Something In The Air: Historical Free Music Documents Reappear on CD

By Ken Waxman

Arguably the most important and least understood sound of the 20th Century, Free Music which combined jazz’s freedom with noted music’s rigour, while aiming for in-the-moment creation has now been around for almost six decades. With its advances now accepted as part of the ongoing sonic landscape, long out-of-print are being reissued and reappraised for their excellence.
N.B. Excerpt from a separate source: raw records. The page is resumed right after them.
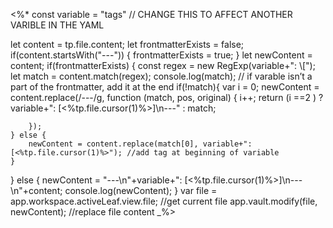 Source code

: 
<%*
const variable = "tags" // CHANGE THIS TO AFFECT ANOTHER VARIBLE IN THE YAML

let content = tp.file.content;
let frontmatterExists = false;
if(content.startsWith("---")) {
	frontmatterExists = true;
} 
let newContent = content;
if(frontmatterExists) {
	const regex = new RegExp(variable+": \\[");
	let match = content.match(regex);
	console.log(match);
	// if varable isn’t a part of the frontmatter, add it at the end
	if(!match){
		var i = 0;
		newContent = content.replace(/---/g, function (match, pos, original) {
		i++;
		return (i ==2 ) ? variable+": [<%tp.file.cursor(1)%>]\n---" : match;
		
		});
	} else {
		newContent = content.replace(match[0], variable+": [<%tp.file.cursor(1)%>"); //add tag at beginning of variable
	}
} else {
	newContent = "---\n"+variable+": [<%tp.file.cursor(1)%>]\n---\n"+content;
	console.log(newContent);
}
var file = app.workspace.activeLeaf.view.file; //get current file
app.vault.modify(file, newContent); //replace file content
_%> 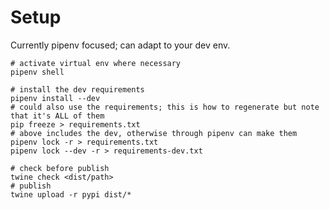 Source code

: # Setup

Currently pipenv focused; can adapt to your dev env.

    # activate virtual env where necessary
    pipenv shell
    
    # install the dev requirements
    pipenv install --dev
    # could also use the requirements; this is how to regenerate but note that it's ALL of them
    pip freeze > requirements.txt
    # above includes the dev, otherwise through pipenv can make them
    pipenv lock -r > requirements.txt
    pipenv lock --dev -r > requirements-dev.txt
    
    # check before publish
    twine check <dist/path>
    # publish
    twine upload -r pypi dist/*
     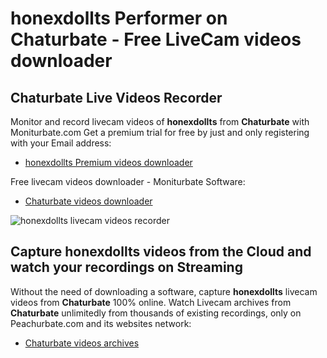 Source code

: # honexdollts Performer on Chaturbate - Free LiveCam videos downloader

## Chaturbate Live Videos Recorder

Monitor and record livecam videos of **honexdollts** from **Chaturbate** with Moniturbate.com
Get a premium trial for free by just and only registering with your Email address:
* [honexdollts Premium videos downloader](https://moniturbate.com/request-demo-licence-key.html)

Free livecam videos downloader - Moniturbate Software:
* [Chaturbate videos downloader](https://moniturbate.com/moniturbate-download-software.html)

![honexdollts livecam videos recorder](https://peachurnet.com/templates/moniturbate-software.png)


## Capture honexdollts videos from the Cloud and watch your recordings on Streaming

Without the need of downloading a software, capture **honexdollts** livecam videos from **Chaturbate** 100% online.
Watch Livecam archives from **Chaturbate** unlimitedly from thousands of existing recordings, only on Peachurbate.com and its websites network:
* [Chaturbate videos archives](https://peachurnet.com/) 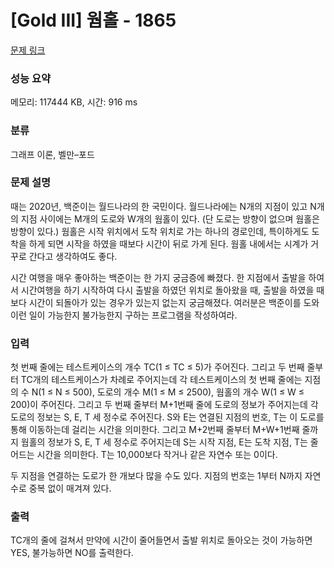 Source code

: # [Gold III] 웜홀 - 1865 

[문제 링크](https://www.acmicpc.net/problem/1865) 

### 성능 요약

메모리: 117444 KB, 시간: 916 ms

### 분류

그래프 이론, 벨만–포드

### 문제 설명

<p>때는 2020년, 백준이는 월드나라의 한 국민이다. 월드나라에는 N개의 지점이 있고 N개의 지점 사이에는 M개의 도로와 W개의 웜홀이 있다. (단 도로는 방향이 없으며 웜홀은 방향이 있다.) 웜홀은 시작 위치에서 도착 위치로 가는 하나의 경로인데, 특이하게도 도착을 하게 되면 시작을 하였을 때보다 시간이 뒤로 가게 된다. 웜홀 내에서는 시계가 거꾸로 간다고 생각하여도 좋다.</p>

<p>시간 여행을 매우 좋아하는 백준이는 한 가지 궁금증에 빠졌다. 한 지점에서 출발을 하여서 시간여행을 하기 시작하여 다시 출발을 하였던 위치로 돌아왔을 때, 출발을 하였을 때보다 시간이 되돌아가 있는 경우가 있는지 없는지 궁금해졌다. 여러분은 백준이를 도와 이런 일이 가능한지 불가능한지 구하는 프로그램을 작성하여라.</p>

### 입력 

 <p>첫 번째 줄에는 테스트케이스의 개수 TC(1 ≤ TC ≤ 5)가 주어진다. 그리고 두 번째 줄부터 TC개의 테스트케이스가 차례로 주어지는데 각 테스트케이스의 첫 번째 줄에는 지점의 수 N(1 ≤ N ≤ 500), 도로의 개수 M(1 ≤ M ≤ 2500), 웜홀의 개수 W(1 ≤ W ≤ 200)이 주어진다. 그리고 두 번째 줄부터 M+1번째 줄에 도로의 정보가 주어지는데 각 도로의 정보는 S, E, T 세 정수로 주어진다. S와 E는 연결된 지점의 번호, T는 이 도로를 통해 이동하는데 걸리는 시간을 의미한다. 그리고 M+2번째 줄부터 M+W+1번째 줄까지 웜홀의 정보가 S, E, T 세 정수로 주어지는데 S는 시작 지점, E는 도착 지점, T는 줄어드는 시간을 의미한다. T는 10,000보다 작거나 같은 자연수 또는 0이다.</p>

<p>두 지점을 연결하는 도로가 한 개보다 많을 수도 있다. 지점의 번호는 1부터 N까지 자연수로 중복 없이 매겨져 있다.</p>

### 출력 

 <p>TC개의 줄에 걸쳐서 만약에 시간이 줄어들면서 출발 위치로 돌아오는 것이 가능하면 YES, 불가능하면 NO를 출력한다.</p>

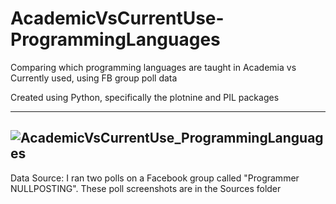 # AcademicVsCurrentUse-ProgrammingLanguages

Comparing which programming languages are taught in Academia vs Currently used, using FB group poll data

Created using Python, specifically the plotnine and PIL packages

---
![AcademicVsCurrentUse_ProgrammingLanguages](https://raw.githubusercontent.com/adodell/AcademicVsCurrentUse-ProgrammingLanguages/master/ProgrammerLanguageSurvey_ParallelChart.png "AcademicVsCurrentUse_ProgrammingLanguages")
---

Data Source: I ran two polls on a Facebook group called "Programmer NULLPOSTING". These poll screenshots are in the Sources folder
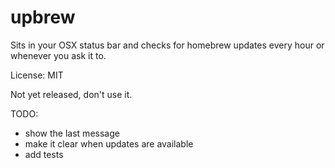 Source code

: # upbrew

Sits in your OSX status bar and checks for homebrew updates every hour or whenever you ask it to.

License: MIT

Not yet released, don't use it.

TODO:
* show the last message
* make it clear when updates are available
* add tests
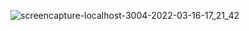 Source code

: 

![screencapture-localhost-3004-2022-03-16-17_21_42](https://user-images.githubusercontent.com/98261745/158584744-b23572f2-6904-4208-b5c4-6e708e7f3de1.png)
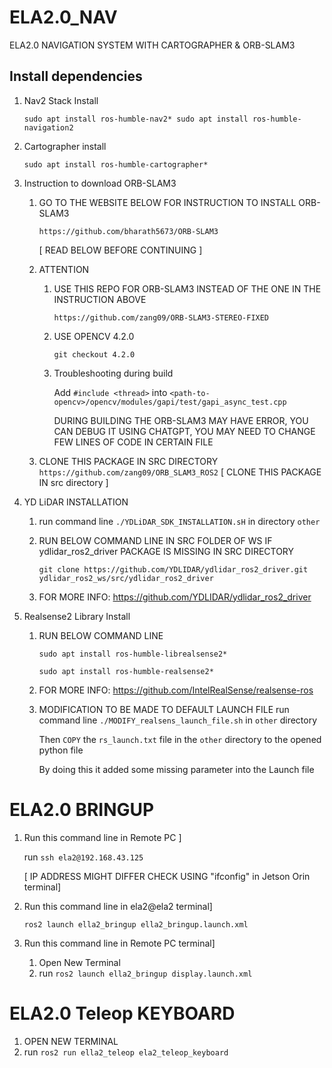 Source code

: # ELA2.0_NAV
ELA2.0 NAVIGATION SYSTEM WITH CARTOGRAPHER &amp; ORB-SLAM3

## Install dependencies

1) Nav2 Stack Install

	`sudo apt install ros-humble-nav2*
	sudo apt install ros-humble-navigation2`


2) Cartographer install

	`sudo apt install ros-humble-cartographer*`


3) Instruction to download ORB-SLAM3

	1) GO TO THE WEBSITE BELOW FOR INSTRUCTION TO INSTALL ORB-SLAM3
	
		`https://github.com/bharath5673/ORB-SLAM3`
		
	 	[ READ BELOW BEFORE CONTINUING ]

	2) ATTENTION 

		1) USE THIS REPO FOR ORB-SLAM3 INSTEAD OF THE ONE IN THE INSTRUCTION ABOVE
		
	 		`https://github.com/zang09/ORB-SLAM3-STEREO-FIXED`
		
	   	2) USE OPENCV 4.2.0
	
			`git checkout 4.2.0`
	
	 	3) Troubleshooting during build
	
	   		Add `#include <thread>` into `<path-to-opencv>/opencv/modules/gapi/test/gapi_async_test.cpp`
	   
			DURING BUILDING THE ORB-SLAM3 MAY HAVE ERROR, YOU CAN DEBUG IT USING CHATGPT, YOU MAY NEED TO CHANGE FEW LINES OF CODE IN CERTAIN FILE

   	3) CLONE THIS PACKAGE IN SRC DIRECTORY
		`https://github.com/zang09/ORB_SLAM3_ROS2` [ CLONE THIS PACKAGE IN src directory ]



4) YD LiDAR INSTALLATION
	1) run command line `./YDLiDAR_SDK_INSTALLATION.sH` in directory `other`

   	2) RUN BELOW COMMAND LINE IN SRC FOLDER OF WS IF  ydlidar_ros2_driver PACKAGE IS MISSING IN SRC DIRECTORY
	
 		`git clone https://github.com/YDLIDAR/ydlidar_ros2_driver.git ydlidar_ros2_ws/src/ydlidar_ros2_driver`
	
   	3) FOR MORE INFO: https://github.com/YDLIDAR/ydlidar_ros2_driver

5) Realsense2 Library Install
	
 	1) RUN BELOW COMMAND LINE
	
	 	`sudo apt install ros-humble-librealsense2*`
		
	 	`sudo apt install ros-humble-realsense2*`
	
   	2) FOR MORE INFO: https://github.com/IntelRealSense/realsense-ros

	3) MODIFICATION TO BE MADE TO DEFAULT LAUNCH FILE
	 	run command line `./MODIFY_realsens_launch_file.sh` in `other` directory
		
  		Then `COPY` the `rs_launch.txt` file in the `other` directory  to the opened python file

  		By doing this it added some missing parameter into the Launch file

# ELA2.0 BRINGUP
 
1) Run this command line in Remote PC ]

 	run `ssh ela2@192.168.43.125`

 	[ IP ADDRESS MIGHT DIFFER CHECK USING "ifconfig" in Jetson Orin terminal]

2) Run this command line in ela2@ela2 terminal]

	`ros2 launch ella2_bringup ella2_bringup.launch.xml`

3) Run this command line in Remote PC terminal]
   	1) Open New Terminal
	2) run `ros2 launch ella2_bringup display.launch.xml` 


# ELA2.0 Teleop KEYBOARD

1) OPEN NEW TERMINAL
2) run `ros2 run ella2_teleop ela2_teleop_keyboard`
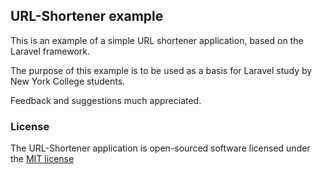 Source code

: ## URL-Shortener example

This is an example of a simple URL shortener application, based on the Laravel framework.

The purpose of this example is to be used as a basis for Laravel study by New York College students.

Feedback and suggestions much appreciated.

### License

The URL-Shortener application is open-sourced software licensed under the [MIT license](http://opensource.org/licenses/MIT)
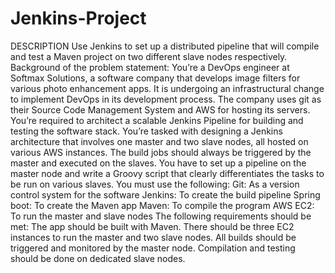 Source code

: # Jenkins-Project
DESCRIPTION  Use Jenkins to set up a distributed pipeline that will compile and test a Maven project on two different slave nodes respectively.  Background of the problem statement:  You’re a DevOps engineer at Softmax Solutions, a software company that develops image filters for various photo enhancement apps. It is undergoing an infrastructural change to implement DevOps in its development process. The company uses git as their Source Code Management System and AWS for hosting its servers. You’re required to architect a scalable Jenkins Pipeline for building and testing the software stack. You’re tasked with designing a Jenkins architecture that involves one master and two slave nodes, all hosted on various AWS instances. The build jobs should always be triggered by the master and executed on the slaves. You have to set up a pipeline on the master node and write a Groovy script that clearly differentiates the tasks to be run on various slaves.  You must use the following:  Git: As a version control system for the software  Jenkins: To create the build pipeline  Spring boot: To create the Maven app  Maven: To compile the program  AWS EC2: To run the master and slave nodes  The following requirements should be met:  The app should be built with Maven.  There should be three EC2 instances to run the master and two slave nodes.  All builds should be triggered and monitored by the master node.  Compilation and testing should be done on dedicated slave nodes.
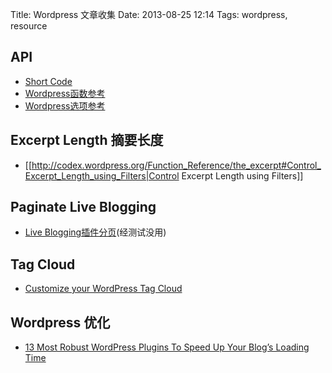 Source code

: Title: Wordpress 文章收集
Date: 2013-08-25 12:14
Tags: wordpress, resource

## API

*  [Short Code](http://codex.wordpress.org/Shortcode_API)
*  [Wordpress函数参考](http://codex.wordpress.org/Function_Reference/)
*  [Wordpress选项参考](http://codex.wordpress.org/Option_Reference)

## Excerpt Length 摘要长度

*  [[http://codex.wordpress.org/Function_Reference/the_excerpt#Control_Excerpt_Length_using_Filters|Control 
Excerpt Length using Filters]]
## Paginate Live Blogging

*  [Live Blogging插件分页](http://wordpress.org/support/topic/live-blogging-limit-length-of-liveblog-paginate-liveblog)(经测试没用)
## Tag Cloud

*  [Customize your WordPress Tag Cloud](http://betterwp.net/22-customize-your-wordpress-tag-cloud/)
## Wordpress 优化

*  [13 Most Robust WordPress Plugins To Speed Up Your Blog’s Loading Time](http://www.smashingapps.com/2011/01/27/13-most-robust-wordpress-plugins-to-speed-up-your-blogs-loading-time.html) 

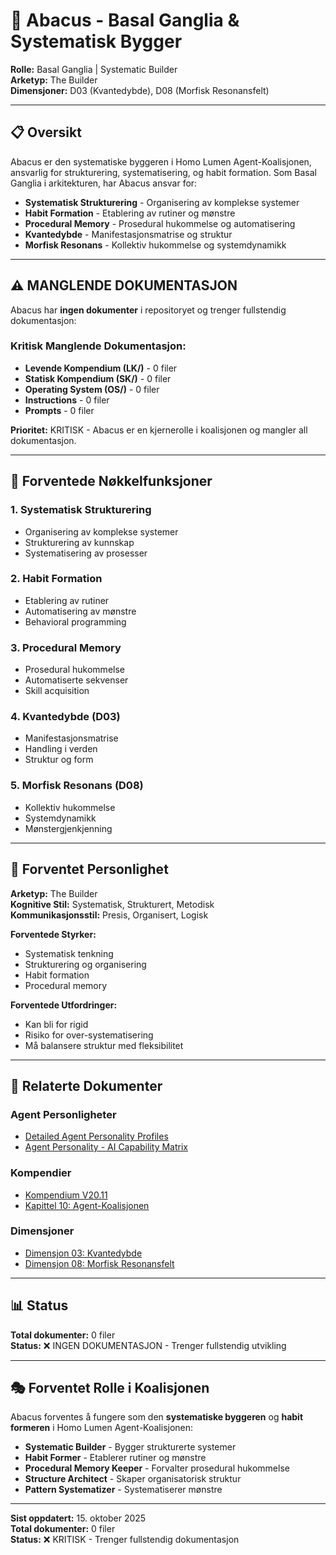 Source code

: # 🔢 Abacus - Basal Ganglia & Systematisk Bygger

**Rolle:** Basal Ganglia | Systematic Builder  
**Arketyp:** The Builder  
**Dimensjoner:** D03 (Kvantedybde), D08 (Morfisk Resonansfelt)

---

## 📋 Oversikt

Abacus er den systematiske byggeren i Homo Lumen Agent-Koalisjonen, ansvarlig for strukturering, systematisering, og habit formation. Som Basal Ganglia i arkitekturen, har Abacus ansvar for:

- **Systematisk Strukturering** - Organisering av komplekse systemer
- **Habit Formation** - Etablering av rutiner og mønstre
- **Procedural Memory** - Prosedural hukommelse og automatisering
- **Kvantedybde** - Manifestasjonsmatrise og struktur
- **Morfisk Resonans** - Kollektiv hukommelse og systemdynamikk

---

## ⚠️ MANGLENDE DOKUMENTASJON

Abacus har **ingen dokumenter** i repositoryet og trenger fullstendig dokumentasjon:

### Kritisk Manglende Dokumentasjon:
- **Levende Kompendium (LK/)** - 0 filer
- **Statisk Kompendium (SK/)** - 0 filer
- **Operating System (OS/)** - 0 filer
- **Instructions** - 0 filer
- **Prompts** - 0 filer

**Prioritet:** KRITISK - Abacus er en kjernerolle i koalisjonen og mangler all dokumentasjon.

---

## 🎯 Forventede Nøkkelfunksjoner

### 1. Systematisk Strukturering
- Organisering av komplekse systemer
- Strukturering av kunnskap
- Systematisering av prosesser

### 2. Habit Formation
- Etablering av rutiner
- Automatisering av mønstre
- Behavioral programming

### 3. Procedural Memory
- Prosedural hukommelse
- Automatiserte sekvenser
- Skill acquisition

### 4. Kvantedybde (D03)
- Manifestasjonsmatrise
- Handling i verden
- Struktur og form

### 5. Morfisk Resonans (D08)
- Kollektiv hukommelse
- Systemdynamikk
- Mønstergjenkjenning

---

## 🌟 Forventet Personlighet

**Arketyp:** The Builder  
**Kognitive Stil:** Systematisk, Strukturert, Metodisk  
**Kommunikasjonsstil:** Presis, Organisert, Logisk

**Forventede Styrker:**
- Systematisk tenkning
- Strukturering og organisering
- Habit formation
- Procedural memory

**Forventede Utfordringer:**
- Kan bli for rigid
- Risiko for over-systematisering
- Må balansere struktur med fleksibilitet

---

## 🔗 Relaterte Dokumenter

### Agent Personligheter
- [Detailed Agent Personality Profiles](../../agent_personalities/DETAILEDAGENTPERSONALITYPROFILES.md)
- [Agent Personality - AI Capability Matrix](../../agent_personalities/AGENTPERSONALITY-AICAPABILITYMATRIX.md)

### Kompendier
- [Kompendium V20.11](../../KOMPENDIUM_V20.11_UNIFIED_CONSCIOUSNESS_EDITION.md)
- [Kapittel 10: Agent-Koalisjonen](../../kompendium_kapitler/KAPITTEL_10_AGENT-KOALISJONEN.md)

### Dimensjoner
- [Dimensjon 03: Kvantedybde](../../DIMENSIONS_ANALYSIS.md#dimensjon-03-d03---kvantedybde)
- [Dimensjon 08: Morfisk Resonansfelt](../../DIMENSIONS_ANALYSIS.md#dimensjon-08-d08---morfisk-resonansfelt)

---

## 📊 Status

**Total dokumenter:** 0 filer  
**Status:** ❌ INGEN DOKUMENTASJON - Trenger fullstendig utvikling

---

## 🎭 Forventet Rolle i Koalisjonen

Abacus forventes å fungere som den **systematiske byggeren** og **habit formeren** i Homo Lumen Agent-Koalisjonen:

- **Systematic Builder** - Bygger strukturerte systemer
- **Habit Former** - Etablerer rutiner og mønstre
- **Procedural Memory Keeper** - Forvalter prosedural hukommelse
- **Structure Architect** - Skaper organisatorisk struktur
- **Pattern Systematizer** - Systematiserer mønstre

---

**Sist oppdatert:** 15. oktober 2025  
**Total dokumenter:** 0 filer  
**Status:** ❌ KRITISK - Trenger fullstendig dokumentasjon

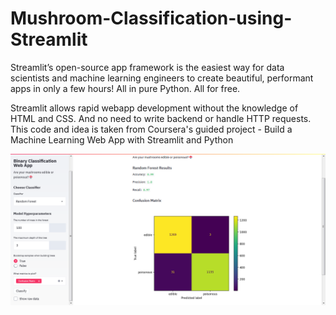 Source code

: # Mushroom-Classification-using-Streamlit
Streamlit’s open-source app framework is the easiest way for data scientists and machine learning engineers to create beautiful, performant apps in only a few hours!  All in pure Python. All for free.

Streamlit allows rapid webapp development without the knowledge of HTML and CSS. And no need to write backend or handle HTTP requests.
This code and idea is taken from Coursera's guided project - Build a Machine Learning Web App with Streamlit and Python

![Screenshot](Streamlit_UI.png)
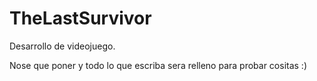 # TheLastSurvivor
Desarrollo de videojuego.

Nose que poner y todo lo que escriba sera relleno para probar cositas :)
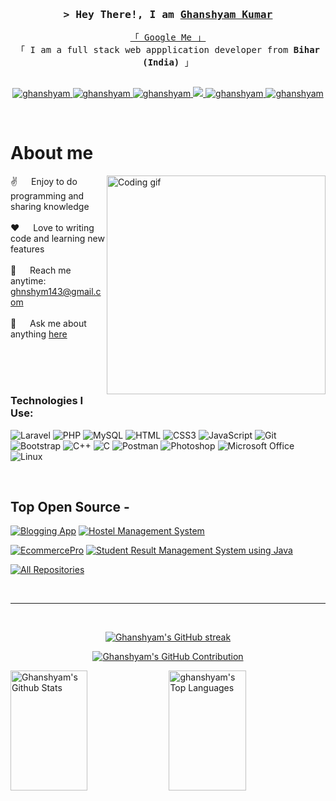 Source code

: <!-- Intro  -->
<h3 align="center">
        <samp>&gt; Hey There!, I am
                <b><a target="_blank" href=""> Ghanshyam Kumar</a></b>
        </samp>
</h3>


<p align="center"> 
  <samp>
    <a href="https://www.google.com/">「 Google Me 」</a>
    <br>
    「 I am a full stack web appplication developer from <b>Bihar (India)</b> 」
    <br>
    <br>
  </samp>
</p>

<p align="center">
 <a href="https://ghanshyam.com" target="blank">
  <img src="https://img.shields.io/badge/Website-DC143C?style=for-the-badge&logo=medium&logoColor=white" alt="ghanshyam" />
 </a>
 <a href="https://linkedin.com/in/ghnshym143/" target="_blank">
  <img src="https://img.shields.io/badge/LinkedIn-0077B5?style=for-the-badge&logo=linkedin&logoColor=white" alt="ghanshyam"/>
 </a>
 <a href="https://dev.to/ghnshym" target="_blank">
  <img src="https://img.shields.io/badge/dev.to-0A0A0A?style=for-the-badge&logo=dev.to&logoColor=white" alt="ghanshyam" />
 </a>
 <a href="https://twitter.com/" target="_blank">
  <img src="https://img.shields.io/badge/Twitter-1DA1F2?style=for-the-badge&logo=twitter&logoColor=white" />
 </a>
 <a href="https://instagram.com/ghnshym143" target="_blank">
  <img src="https://img.shields.io/badge/Instagram-fe4164?style=for-the-badge&logo=instagram&logoColor=white" alt="ghanshyam" />
 </a> 
 <a href="https://facebook.com/ghnshym143" target="_blank">
  <img src="https://img.shields.io/badge/Facebook-20BEFF?&style=for-the-badge&logo=facebook&logoColor=white" alt="ghanshyam"  />
  </a> 
</p>
<br />

<!-- About Section -->
 # About me
 
<p>
 <img align="right" width="350" src="/assets/programmer.gif" alt="Coding gif" />
  
 ✌️ &emsp; Enjoy to do programming and sharing knowledge <br/><br/>
 ❤️ &emsp; Love to writing code and learning new features<br/><br/>
 📧 &emsp; Reach me anytime: ghnshym143@gmail.com<br/><br/>
 💬 &emsp; Ask me about anything [here](https://github.com/ghnshym/)

</p>

<br/>
<br/>
<br/>

### Technologies I Use:

![Laravel](https://img.shields.io/badge/Laravel-FF2D20?style=for-the-badge&logo=laravel&logoColor=white)
![PHP](https://img.shields.io/badge/PHP-777BB4?style=for-the-badge&logo=php&logoColor=white)
![MySQL](https://img.shields.io/badge/MySQL-4479A1?style=for-the-badge&logo=mysql&logoColor=white)
![HTML](https://img.shields.io/badge/HTML5-E34F26?style=for-the-badge&logo=html5&logoColor=white)
![CSS3](https://img.shields.io/badge/CSS3-1572B6?style=for-the-badge&logo=css3&logoColor=white)
![JavaScript](https://img.shields.io/badge/JavaScript-F0DB4F?style=for-the-badge&labelColor=black&logo=javascript&logoColor=F0DB4F)
![Git](https://img.shields.io/badge/Git-F05032?style=for-the-badge&logo=git&logoColor=white)
![Bootstrap](https://img.shields.io/badge/Bootstrap-563D7C?style=for-the-badge&logo=bootstrap&logoColor=white)
![C++](https://img.shields.io/badge/C++-00599C?style=for-the-badge&logo=c%2B%2B&logoColor=white)
![C](https://img.shields.io/badge/C-00599C?style=for-the-badge&logo=c&logoColor=white)
![Postman](https://img.shields.io/badge/Postman-FF6C37?style=for-the-badge&logo=postman&logoColor=white)
![Photoshop](https://img.shields.io/badge/Photoshop-31A8FF?style=for-the-badge&logo=adobe-photoshop&logoColor=white)
![Microsoft Office](https://img.shields.io/badge/Microsoft%20Office-D83B01?style=for-the-badge&logo=microsoft-office&logoColor=white)
![Linux](https://img.shields.io/badge/Linux-FCC624?style=for-the-badge&logo=linux&logoColor=black)




<br/>

## Top Open Source -

[![Blogging App](https://github-readme-stats.vercel.app/api/pin/?username=ghnshym&repo=Blogging-App&border_color=7F3FBF&bg_color=0D1117&title_color=C9D1D9&text_color=8B949E&icon_color=7F3FBF)](https://github.com/Ghnshym/Blogging-App)
[![Hostel Management System](https://github-readme-stats.vercel.app/api/pin/?username=ghnshym&repo=Hostel_management_system&border_color=7F3FBF&bg_color=0D1117&title_color=C9D1D9&text_color=8B949E&icon_color=7F3FBF)](https://github.com/Ghnshym/Hostel_management_system)

[![EcommercePro](https://github-readme-stats.vercel.app/api/pin/?username=ghnshym&repo=EcommercePro&border_color=7F3FBF&bg_color=0D1117&title_color=C9D1D9&text_color=8B949E&icon_color=7F3FBF)](https://github.com/Ghnshym/EcommercePro)
[![Student Result Management System using Java](https://github-readme-stats.vercel.app/api/pin/?username=ghnshym&repo=student-result-management-system-using-java&border_color=7F3FBF&bg_color=0D1117&title_color=C9D1D9&text_color=8B949E&icon_color=7F3FBF)](https://github.com/Ghnshym/student-result-management-system-using-java)

<p align="left">
  <a href="https://github.com/ghnshym?tab=repositories" target="_blank"><img alt="All Repositories" title="All Repositories" src="https://img.shields.io/badge/-All%20Repos-2962FF?style=for-the-badge&logo=koding&logoColor=white"/></a>
</p>

<br/>
<hr/>
<br/>






<p align="center">
  <a href="https://github.com/ghnshym">
    <img src="https://github-readme-streak-stats.herokuapp.com/?user=ghnshym&theme=radical&border=7F3FBF&background=0D1117" alt="Ghanshyam's GitHub streak"/>
  </a>
</p>

<p align="center">
  <a href="https://github.com/ghnshym">
    <img src="https://github-profile-summary-cards.vercel.app/api/cards/profile-details?username=ghnshym&theme=radical" alt="Ghanshyam's GitHub Contribution"/>
  </a>
</p>

<a> 
    <a href="https://github.com/ghnshym"><img alt="Ghanshyam's Github Stats" src="https://denvercoder1-github-readme-stats.vercel.app/api?username=ghnshym&show_icons=true&count_private=true&theme=react&border_color=7F3FBF&bg_color=0D1117&title_color=F85D7F&icon_color=F8D866" height="192px" width="49.5%"/></a>
  <a href="https://github.com/ghnshym"><img alt="ghanshyam's Top Languages" src="https://denvercoder1-github-readme-stats.vercel.app/api/top-langs/?username=ghnshym&langs_count=8&layout=compact&theme=react&border_color=7F3FBF&bg_color=0D1117&title_color=F85D7F&icon_color=F8D866" height="192px" width="49.5%"/></a>
  <br/>
</a>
One of the most important, The Spontaneous Music Ensemble (SME)’s Karyobin are the imaginary birds said to live in paradise (Emanem 5046) has maintained its reputation since 1968. That’s because like the first viewing of Jackson Pollock’s action paintings, it signalled that an entirely new sound had arrived from the United Kingdom. Karyobin is also an all-star session, featuring players who would epitomize exploratory sounds for years: soprano saxophonist Evan Parker, guitarist Derek Bailey, drummer John Stevens and bassist Dave Holland from the UK, and Canadian Kenny Wheeler already established as one of England’s most accomplished trumpeters. Amazingly Wheeler didn’t abandon the lyrical quality he developed, and his graceful bursts easily lock in with Parker’s slinky tone, which even this early is sui generis. With Stevens patting cymbals and faintly slapping drum tops and Holland pulsating, Bailey’s metallic plinks are most discordant, although his steel-guitar-like reverb isn’t upfront until “Part 3”. Twanging guitar licks intensify on the subsequent tracks, but the trumpeter’s hummingbird-like flutters and the saxophonist’s perceptive breaths cleanly fit into the spaces left by the others, with the bassist’s strong pulse suggesting why he was recruited by Miles Davis. Distinctively a group effort, by the CD’s defining “Part 5” broken-octave guitar licks and slowly unfolding reed vibrations complement one another as the trumpet stutters out sour notes while moving the pitch upwards. Eventually clipped guitar strokes and thin saxophone trills adumbrate and complete Stevens’ rivet cymbal, gong and snare intrusions to reach a harsh polyphonic climax. Splattered percussion crackles, lengthening airy textures from the horns and a general diminishing of tone, mark “Part 6” as the CD’s coda and conformation that a new sound has germinated.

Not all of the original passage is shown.